Because thank you implies I went out of my way. The expectation is that a clerk or whatever is going to help you with your request, but the customer says thank you anyway as a polite fiction that the clerk did them a favor, so the clerk returns the politeness by stating that it was not a problem. People who respond “Why should there have been a problem?” are A)Overthinking it and B)Undercutting the politeness of their thank you.

Welcome, of course, dates back many centuries to willa meaning desire or wish and cuma meaning guest, so one who is welcome is a guest whose presence is desired, making its role as a response to thank you more than a little eyebrow-raising.

It seems that the polite response to “thank you” always has an underlying message that minimizes the donated efforts or contribution in order to avoid imposing a reciprocal obligation on the one doing the thanking.

“Thank you” seems, in a way, to be an acknowledgment of a debt. The polite response is to decline the debt by saying “It was nothing” or “[It was] No problem” or “De nada” or “Think nothing of it”.

“You are welcome” is less literally that, but I think it can be read that way.

Perhaps it started out like this:

“Thank you.”

“Your thanks are welcome.”

Basically, you’re saying that you appreciate their gratitude.

Double post. Stupid firewall.

I think it’s a nice sentiment. YMMV.

I think it means: “You’re welcome [to whatever gift or service I just gave to you].”

Example: Neighbor brings me a bottle of wine, as a gift.

Me: Thank you.
Neighbor: You’re welcome. [to the bottle of wine]

I think “Thank you” is short for “Thank you for your help/assistance/answer to my question/etc.” so “You’re welcome” is analogously short for “You are welcome to my help, etc.” (but I could be wrong)

Here’s a cite from 1779 The London Magazine, Or, Gentleman's Monthly Intelligencer - Google Books

in which one character replies “You’re welcome” to another character who said “Thank you”

Why in the hell am I hearing “no worries!” from all of the youngsters these days? I doubt they’re all Australian.

Only indirectly. The exchange is: the husband encourages the preacher to stay for one more glass of wine; the preacher praises the food and wine, then praises the wife, thanks the couple for the offer and then says that it might be OK to stay; the wife then repeats the offer for him to stay and have food and wine with them, then says that he is welcome to their “homely fare.” In other words, she in using the word in the traditional sense of welcoming him to their table, and not as a direct response to his “thank you.”

Yeah, you’re right.

I suspect that over time the use of “You’re welcome” in response to “Thank you for your hospitality” (and similar sentiments) evolved toward the more general use of “You’re welcome” but have no cite for this.

Perhaps they are Californian, as I have been earnestly assured by several Americans that “No worries” is a Californian phrase that dates all the way back to at least the late 1980s.

There’s an interesting evolution on “good bye”. It originally was “God be with you” and it often became shortened to “God be”.

At the same time, there were various ritual greetings based on time - things like “good day,” “good night,” “good morning,” “good afternoon,” and “good evening” (all with the implied “have a…”).
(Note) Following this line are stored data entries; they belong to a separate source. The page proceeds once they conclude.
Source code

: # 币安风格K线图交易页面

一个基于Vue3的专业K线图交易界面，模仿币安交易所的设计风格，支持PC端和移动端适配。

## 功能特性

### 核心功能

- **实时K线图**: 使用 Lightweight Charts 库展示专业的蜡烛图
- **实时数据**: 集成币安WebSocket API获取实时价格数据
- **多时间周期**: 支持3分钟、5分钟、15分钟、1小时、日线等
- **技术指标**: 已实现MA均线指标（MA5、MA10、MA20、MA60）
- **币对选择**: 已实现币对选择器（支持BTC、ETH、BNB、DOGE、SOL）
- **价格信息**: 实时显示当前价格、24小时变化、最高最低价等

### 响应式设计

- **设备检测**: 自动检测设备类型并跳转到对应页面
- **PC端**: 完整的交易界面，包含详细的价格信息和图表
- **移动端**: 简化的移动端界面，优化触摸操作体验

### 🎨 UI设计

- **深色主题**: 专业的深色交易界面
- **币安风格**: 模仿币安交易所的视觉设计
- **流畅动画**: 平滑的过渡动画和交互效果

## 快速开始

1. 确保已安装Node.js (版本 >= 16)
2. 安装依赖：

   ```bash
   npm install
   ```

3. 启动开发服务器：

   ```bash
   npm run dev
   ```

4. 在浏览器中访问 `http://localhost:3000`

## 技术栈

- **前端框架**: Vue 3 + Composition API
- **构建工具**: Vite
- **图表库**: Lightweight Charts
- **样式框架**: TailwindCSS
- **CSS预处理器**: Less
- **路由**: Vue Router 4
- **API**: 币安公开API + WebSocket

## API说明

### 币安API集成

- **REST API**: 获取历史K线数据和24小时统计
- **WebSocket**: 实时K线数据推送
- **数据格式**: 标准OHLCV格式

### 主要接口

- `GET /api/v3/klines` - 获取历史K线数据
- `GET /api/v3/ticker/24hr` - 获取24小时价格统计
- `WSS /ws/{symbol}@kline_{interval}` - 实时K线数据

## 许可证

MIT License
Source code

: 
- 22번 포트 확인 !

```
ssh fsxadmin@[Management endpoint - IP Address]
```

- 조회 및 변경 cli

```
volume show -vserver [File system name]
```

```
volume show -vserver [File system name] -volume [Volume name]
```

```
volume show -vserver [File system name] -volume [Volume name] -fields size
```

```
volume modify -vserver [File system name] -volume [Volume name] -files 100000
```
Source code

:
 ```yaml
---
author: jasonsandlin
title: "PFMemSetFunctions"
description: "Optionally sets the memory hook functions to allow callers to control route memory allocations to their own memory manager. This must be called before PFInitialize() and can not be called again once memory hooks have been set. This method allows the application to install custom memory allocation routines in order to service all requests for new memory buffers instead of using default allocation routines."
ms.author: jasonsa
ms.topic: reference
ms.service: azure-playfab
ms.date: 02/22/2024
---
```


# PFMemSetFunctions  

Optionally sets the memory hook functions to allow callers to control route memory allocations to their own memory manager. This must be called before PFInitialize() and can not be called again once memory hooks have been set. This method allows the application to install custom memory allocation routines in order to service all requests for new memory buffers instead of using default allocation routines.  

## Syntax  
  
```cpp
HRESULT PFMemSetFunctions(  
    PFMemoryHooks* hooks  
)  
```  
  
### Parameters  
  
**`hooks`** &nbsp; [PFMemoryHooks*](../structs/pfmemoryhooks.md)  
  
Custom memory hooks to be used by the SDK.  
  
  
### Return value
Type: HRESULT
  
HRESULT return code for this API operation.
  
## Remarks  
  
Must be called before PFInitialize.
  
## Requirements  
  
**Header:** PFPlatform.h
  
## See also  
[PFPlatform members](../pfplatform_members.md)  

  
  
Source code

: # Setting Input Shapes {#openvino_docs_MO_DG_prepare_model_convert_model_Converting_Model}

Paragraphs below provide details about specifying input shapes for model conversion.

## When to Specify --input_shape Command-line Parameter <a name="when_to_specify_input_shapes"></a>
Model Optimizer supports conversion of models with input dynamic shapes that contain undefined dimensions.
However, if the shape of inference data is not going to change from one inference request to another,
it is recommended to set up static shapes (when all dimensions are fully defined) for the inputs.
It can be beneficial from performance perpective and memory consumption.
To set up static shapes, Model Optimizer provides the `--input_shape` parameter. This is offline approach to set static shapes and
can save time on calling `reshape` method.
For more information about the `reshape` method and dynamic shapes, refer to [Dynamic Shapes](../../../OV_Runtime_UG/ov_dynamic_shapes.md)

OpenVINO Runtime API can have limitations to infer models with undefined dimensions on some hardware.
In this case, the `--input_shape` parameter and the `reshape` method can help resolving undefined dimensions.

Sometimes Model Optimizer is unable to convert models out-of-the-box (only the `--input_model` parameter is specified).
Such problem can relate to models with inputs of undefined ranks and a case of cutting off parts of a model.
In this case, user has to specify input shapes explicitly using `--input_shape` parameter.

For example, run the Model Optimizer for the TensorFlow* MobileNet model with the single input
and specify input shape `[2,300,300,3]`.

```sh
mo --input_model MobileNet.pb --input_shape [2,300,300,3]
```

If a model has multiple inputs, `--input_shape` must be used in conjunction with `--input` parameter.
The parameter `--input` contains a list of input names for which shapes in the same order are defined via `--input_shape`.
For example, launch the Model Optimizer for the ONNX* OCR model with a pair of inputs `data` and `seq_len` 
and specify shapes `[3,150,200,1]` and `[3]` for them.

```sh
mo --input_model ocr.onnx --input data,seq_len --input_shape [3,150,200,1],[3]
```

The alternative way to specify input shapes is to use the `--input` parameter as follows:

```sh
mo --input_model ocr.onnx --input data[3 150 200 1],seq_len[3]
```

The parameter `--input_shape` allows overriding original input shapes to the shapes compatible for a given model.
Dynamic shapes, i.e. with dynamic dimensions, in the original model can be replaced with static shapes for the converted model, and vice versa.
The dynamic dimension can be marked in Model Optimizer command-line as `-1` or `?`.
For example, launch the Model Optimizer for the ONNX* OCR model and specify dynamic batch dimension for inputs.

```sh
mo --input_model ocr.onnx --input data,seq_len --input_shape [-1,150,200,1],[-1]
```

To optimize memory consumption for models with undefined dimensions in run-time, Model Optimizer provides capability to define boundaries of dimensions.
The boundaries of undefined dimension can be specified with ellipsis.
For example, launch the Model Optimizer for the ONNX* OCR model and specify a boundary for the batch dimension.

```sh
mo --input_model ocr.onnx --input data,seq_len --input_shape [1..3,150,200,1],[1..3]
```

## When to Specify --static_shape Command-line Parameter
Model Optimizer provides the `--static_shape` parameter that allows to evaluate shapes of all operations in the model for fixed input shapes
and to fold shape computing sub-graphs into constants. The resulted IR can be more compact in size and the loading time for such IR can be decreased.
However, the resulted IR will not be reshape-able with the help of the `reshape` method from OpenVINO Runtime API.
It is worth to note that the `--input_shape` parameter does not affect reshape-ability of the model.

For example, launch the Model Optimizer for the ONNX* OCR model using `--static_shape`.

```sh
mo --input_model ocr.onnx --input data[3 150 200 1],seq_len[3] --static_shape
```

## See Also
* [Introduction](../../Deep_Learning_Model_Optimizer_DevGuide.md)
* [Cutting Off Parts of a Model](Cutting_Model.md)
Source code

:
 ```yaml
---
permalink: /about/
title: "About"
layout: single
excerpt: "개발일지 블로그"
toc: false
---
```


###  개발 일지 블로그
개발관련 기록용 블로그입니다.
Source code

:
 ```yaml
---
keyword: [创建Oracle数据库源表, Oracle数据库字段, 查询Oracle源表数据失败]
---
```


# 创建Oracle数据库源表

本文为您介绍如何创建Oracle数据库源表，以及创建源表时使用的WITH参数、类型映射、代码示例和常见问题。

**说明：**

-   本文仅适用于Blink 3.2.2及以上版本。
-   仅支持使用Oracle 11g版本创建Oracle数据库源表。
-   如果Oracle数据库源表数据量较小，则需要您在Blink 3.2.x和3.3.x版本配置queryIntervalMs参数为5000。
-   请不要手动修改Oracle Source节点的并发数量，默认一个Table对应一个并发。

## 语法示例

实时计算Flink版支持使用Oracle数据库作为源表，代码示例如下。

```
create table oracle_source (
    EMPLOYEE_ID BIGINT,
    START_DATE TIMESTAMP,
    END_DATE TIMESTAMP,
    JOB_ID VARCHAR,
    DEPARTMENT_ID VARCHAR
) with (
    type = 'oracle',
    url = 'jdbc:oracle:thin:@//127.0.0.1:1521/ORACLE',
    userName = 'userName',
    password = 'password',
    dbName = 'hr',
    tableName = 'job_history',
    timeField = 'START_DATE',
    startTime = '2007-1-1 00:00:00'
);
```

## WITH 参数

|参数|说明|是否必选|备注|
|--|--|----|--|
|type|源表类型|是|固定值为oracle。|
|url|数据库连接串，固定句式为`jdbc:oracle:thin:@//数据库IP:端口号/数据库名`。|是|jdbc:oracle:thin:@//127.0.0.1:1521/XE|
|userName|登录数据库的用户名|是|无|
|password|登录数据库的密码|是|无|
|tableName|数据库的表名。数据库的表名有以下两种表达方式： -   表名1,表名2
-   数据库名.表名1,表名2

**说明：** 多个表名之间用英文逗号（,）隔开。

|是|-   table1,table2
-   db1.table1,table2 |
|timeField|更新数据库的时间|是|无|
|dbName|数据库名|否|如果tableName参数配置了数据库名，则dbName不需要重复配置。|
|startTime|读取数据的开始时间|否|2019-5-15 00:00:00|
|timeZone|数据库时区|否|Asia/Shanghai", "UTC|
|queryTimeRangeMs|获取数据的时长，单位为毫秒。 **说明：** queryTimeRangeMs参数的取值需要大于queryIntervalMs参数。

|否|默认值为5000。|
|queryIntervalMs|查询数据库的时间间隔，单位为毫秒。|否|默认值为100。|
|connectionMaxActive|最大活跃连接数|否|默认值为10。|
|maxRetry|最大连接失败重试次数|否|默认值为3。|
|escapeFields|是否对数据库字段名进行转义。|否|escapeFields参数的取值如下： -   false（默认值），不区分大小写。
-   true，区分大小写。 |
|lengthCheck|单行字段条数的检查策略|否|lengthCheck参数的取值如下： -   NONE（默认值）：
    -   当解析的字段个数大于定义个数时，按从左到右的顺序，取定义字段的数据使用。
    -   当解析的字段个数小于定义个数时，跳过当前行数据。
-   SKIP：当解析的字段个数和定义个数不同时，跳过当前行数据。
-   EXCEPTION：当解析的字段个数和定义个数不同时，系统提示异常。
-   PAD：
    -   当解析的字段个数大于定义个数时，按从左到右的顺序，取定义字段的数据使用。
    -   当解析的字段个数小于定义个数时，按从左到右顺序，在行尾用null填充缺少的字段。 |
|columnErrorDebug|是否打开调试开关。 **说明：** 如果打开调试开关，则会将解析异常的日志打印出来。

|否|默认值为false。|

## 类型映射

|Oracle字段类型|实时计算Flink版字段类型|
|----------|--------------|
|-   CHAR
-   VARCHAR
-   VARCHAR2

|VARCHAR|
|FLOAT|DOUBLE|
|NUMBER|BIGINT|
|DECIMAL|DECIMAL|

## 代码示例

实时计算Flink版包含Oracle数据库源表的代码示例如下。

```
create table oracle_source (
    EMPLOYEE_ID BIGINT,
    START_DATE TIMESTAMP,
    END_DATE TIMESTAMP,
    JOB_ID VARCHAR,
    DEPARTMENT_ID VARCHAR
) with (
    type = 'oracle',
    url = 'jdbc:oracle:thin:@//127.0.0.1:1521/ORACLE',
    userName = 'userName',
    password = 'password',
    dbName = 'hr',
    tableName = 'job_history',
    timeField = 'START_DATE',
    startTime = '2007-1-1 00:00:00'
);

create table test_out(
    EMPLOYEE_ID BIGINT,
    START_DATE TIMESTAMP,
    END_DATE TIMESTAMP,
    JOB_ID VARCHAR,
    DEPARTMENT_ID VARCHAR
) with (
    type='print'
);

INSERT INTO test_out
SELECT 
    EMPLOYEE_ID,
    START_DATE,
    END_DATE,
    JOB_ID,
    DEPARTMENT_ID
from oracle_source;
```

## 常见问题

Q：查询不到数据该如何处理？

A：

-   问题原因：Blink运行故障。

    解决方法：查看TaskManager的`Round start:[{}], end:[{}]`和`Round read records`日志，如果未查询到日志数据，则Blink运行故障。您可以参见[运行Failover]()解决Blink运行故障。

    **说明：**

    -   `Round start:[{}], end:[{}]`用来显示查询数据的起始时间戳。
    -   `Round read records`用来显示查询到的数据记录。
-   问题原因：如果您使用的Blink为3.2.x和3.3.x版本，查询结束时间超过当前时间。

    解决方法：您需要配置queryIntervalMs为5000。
As a result of all these other ritual phrases that started with good, the God in “God be” got transformed into good as well and “God be” became “good bye”.

So it’s possible a similar transformation occurred in “you’re welcome” and it might have started out as a different phrase.

I think I started an actual thread on just this, when/where “no worries” came about. In my memory it sounded California/'80s, but a ton of Aussies wrote in that that they’ve been using it since the Stone Age.

Also, if you don’t like “no prob,” just switch to “no problemo.” I bet thats from California/80s, like the Terminator.